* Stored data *
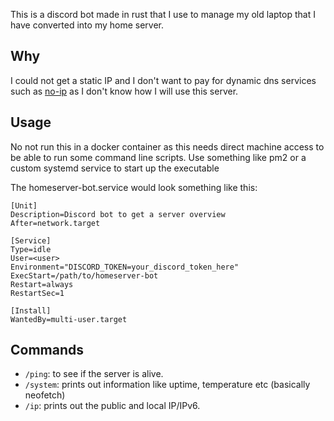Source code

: This is a discord bot made in rust that I use to manage my old laptop that I have converted into my home server.

## Why

I could not get a static IP and I don't want to pay for dynamic dns services such as [no-ip](https://www.noip.com/) as I don't know how I will use this server.


## Usage

No not run this in a docker container as this needs direct machine access to be able to run some command line scripts.
Use something like pm2 or a custom systemd service to start up the executable

The homeserver-bot.service would look something like this:

```
[Unit]
Description=Discord bot to get a server overview
After=network.target

[Service]
Type=idle
User=<user>
Environment="DISCORD_TOKEN=your_discord_token_here"
ExecStart=/path/to/homeserver-bot
Restart=always
RestartSec=1

[Install]
WantedBy=multi-user.target
``` 

## Commands

- `/ping`: to see if the server is alive.
- `/system`: prints out information like uptime, temperature etc (basically neofetch)
- `/ip`: prints out the public and local IP/IPv6.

* YOUR GOAL *
Could you restate, word for word, every line from the one containing "server is alive." through the last line of the records above, and nothing more?

* TASK RESULT *
- `/ping`: to see if the server is alive.
- `/system`: prints out information like uptime, temperature etc (basically neofetch)
- `/ip`: prints out the public and local IP/IPv6.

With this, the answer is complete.